A robust image watermarking algorithm using SVR detection

Geometric distortion is known as one of the most difficult attacks to resist. Geometric distortion desynchronizes the location of the watermark and hence causes incorrect watermark detection. According to the Support Vector Regression (SVR), a new image watermarking detection algorithm against geometric attacks is proposed in this paper, in which the steady Pseudo-Zernike moments and Krawtchouk moments are utilized. The host image is firstly transformed from rectangular coordinates to polar coordinates, and the Pseudo-Zernike moments of the host image are computed.
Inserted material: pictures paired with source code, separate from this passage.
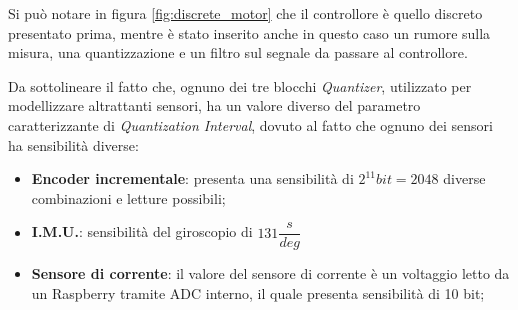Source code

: Si può notare in figura \ref{fig:discrete_motor} che il controllore è quello discreto presentato prima, mentre è stato inserito anche in questo caso un rumore sulla misura, una quantizzazione e un filtro sul segnale da passare al controllore.


Da sottolineare il fatto che, ognuno dei tre blocchi \textit{Quantizer}, utilizzato per modellizzare altrattanti sensori, ha un valore diverso del parametro caratterizzante di \textit{Quantization Interval}, dovuto al fatto che ognuno dei sensori ha sensibilità diverse:
\begin{itemize}
	\item \textbf{Encoder incrementale}: presenta una sensibilità di $2^{11} bit = 2048$ diverse combinazioni e letture possibili;
	\item \textbf{I.M.U.}: sensibilità del giroscopio di $131\dfrac{s}{deg}$
	\item \textbf{Sensore di corrente}: il valore del sensore di corrente è un voltaggio letto da un Raspberry tramite ADC interno, il quale presenta sensibilità di 10 bit;
\end{itemize}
Then some low-order Pseudo-Zernike moments are selected, and the digital watermark is embedded into the cover image by quantizing the magnitudes of the selected Pseudo-Zernike moments. The main steps of watermark detecting procedure include: (i) some low-order Krawtchouk moments of the image are calculated, which are taken as the eigenvectors; (ii) the geometric transformation parameters are regarded as the training objective, the appropriate kernel function is selected for training, and a SVR training model can be obtained; (iii) the Krawtchouk moments of test image are selected as input vector, the actual output (geometric transformation parameters) is predicted by using the well trained SVR, and the geometric correction is performed on the test image by using the obtained geometric transformation parameters; (iv) the digital watermark is extracted from the corrected test image. Experimental results show that the proposed watermarking detection algorithm is not only robust against common signal processing such as filtering, sharpening, noise adding, and JPEG compression etc., but also robust against the geometric attacks such as rotation, translation, scaling, cropping and combination attacks, etc.